Aunque en diferentes partes del mundo se han registrado casos en los que automovilistas atropellaron de forma intencional a peatones, infiero que la generalidad de los individuos que salen de casa y son conductores de cualquier tipo de vehículo automotor, no salen pensando en ir a asesinar a alguien. No obstante, considero que existe una indeleble línea que al cruzarla, puede llevar a un conductor a cometer un homicidio de forma deliberada como cuando deciden exceder los límites de velocidad, cuando deciden infringir las señales de tránsito, cuando deciden no activar las luces direccionales, cuando deciden ir hablando por celular o ir chateando, cuando deciden no reparar los faroles delanteros y transitan sin luces en la noche, o cuando deciden ir bajo el efecto de alcohol o sustancias psicoactivas.

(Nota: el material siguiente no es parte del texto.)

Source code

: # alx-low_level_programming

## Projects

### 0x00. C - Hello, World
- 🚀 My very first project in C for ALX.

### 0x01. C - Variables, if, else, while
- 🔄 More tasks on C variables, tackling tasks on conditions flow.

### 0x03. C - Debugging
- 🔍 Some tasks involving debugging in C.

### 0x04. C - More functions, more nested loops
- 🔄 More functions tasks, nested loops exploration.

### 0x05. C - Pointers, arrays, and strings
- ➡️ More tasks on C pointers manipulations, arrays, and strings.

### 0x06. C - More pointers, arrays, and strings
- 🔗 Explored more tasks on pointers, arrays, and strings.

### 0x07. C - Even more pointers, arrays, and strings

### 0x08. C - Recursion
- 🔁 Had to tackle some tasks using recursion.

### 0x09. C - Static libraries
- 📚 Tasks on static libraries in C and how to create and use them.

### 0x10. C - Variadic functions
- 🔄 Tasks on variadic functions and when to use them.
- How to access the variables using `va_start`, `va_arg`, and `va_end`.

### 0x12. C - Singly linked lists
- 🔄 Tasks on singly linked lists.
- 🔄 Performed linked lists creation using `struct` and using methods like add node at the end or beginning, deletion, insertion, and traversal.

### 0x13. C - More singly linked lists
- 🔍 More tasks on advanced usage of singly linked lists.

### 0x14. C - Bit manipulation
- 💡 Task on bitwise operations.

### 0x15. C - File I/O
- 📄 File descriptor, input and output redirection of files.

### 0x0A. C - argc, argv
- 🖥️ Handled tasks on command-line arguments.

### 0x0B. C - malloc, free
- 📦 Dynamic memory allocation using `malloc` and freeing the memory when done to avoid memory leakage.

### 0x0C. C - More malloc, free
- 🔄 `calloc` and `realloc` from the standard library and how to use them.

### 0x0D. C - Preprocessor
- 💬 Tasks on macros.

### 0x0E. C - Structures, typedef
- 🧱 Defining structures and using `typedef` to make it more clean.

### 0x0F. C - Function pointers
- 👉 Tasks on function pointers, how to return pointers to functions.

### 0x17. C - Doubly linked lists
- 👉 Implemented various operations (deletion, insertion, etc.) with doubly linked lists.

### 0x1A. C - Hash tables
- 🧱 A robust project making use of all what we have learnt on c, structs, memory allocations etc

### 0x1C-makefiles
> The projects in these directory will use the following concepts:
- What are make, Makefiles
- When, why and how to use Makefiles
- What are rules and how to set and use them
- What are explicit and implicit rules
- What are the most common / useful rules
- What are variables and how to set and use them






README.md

Ahora, imagina el fatídico impacto que puede generar un conductor cuando decide mezclar dos o más de estas arbitrarias decisiones.
Siento mucho cada uno de los trágicos incidentes en los que peatones han sido el blanco, nada de lo que ha sucedido es justo. Hay una serie de creencias que se perciben claramente en la cotidianidad: “A mí nada malo me va a pasar” , “Nadie me va a pillar”, “Tengo todo bajo control”, “Astucia es mi apellido”; “Son otros los de malas”, sustentadas en una ruda autopercepción de superioridad, que sin duda, tiene pies de barro.
Es posible que ante estas desafortunadas situaciones hayan conciudadanos para los que las víctimas sean solo una cifra más en la extensa lista de peatones arrollados (o de los casi atropellados) y puedo decir que esta desconcertante indiferencia que hace invisibles a las personas afectadas, puede amplificar el dolor percibido por ellas. No hay peor ciego que el que no quiere ver y no hay persona más sola que aquella que la sociedad invisibiliza.
Elie Wiesel, escritor rumano sobreviviente de los campos de concentración, retrata la indiferencia de una forma clara y directa: “(…) ser indiferente al sufrimiento es lo que hace al ser humano, inhumano. (…) por lo tanto, la indiferencia es siempre amiga del enemigo”.
¿Hay un sentido de responsabilidad en las personas que están detrás de un volante y de un manubrio? ¿Quién garantiza la protección de los peatones? Percibo que la acción responsable de conducir se ha reducido tanto o más que los andenes para los peatones, al punto de minimizarla al impasible automatismo de acelerar, frenar y pitar.
Todos hacemos parte de un tejido vivo colectivo que refleja el nivel de salud mental a través de las acciones individuales.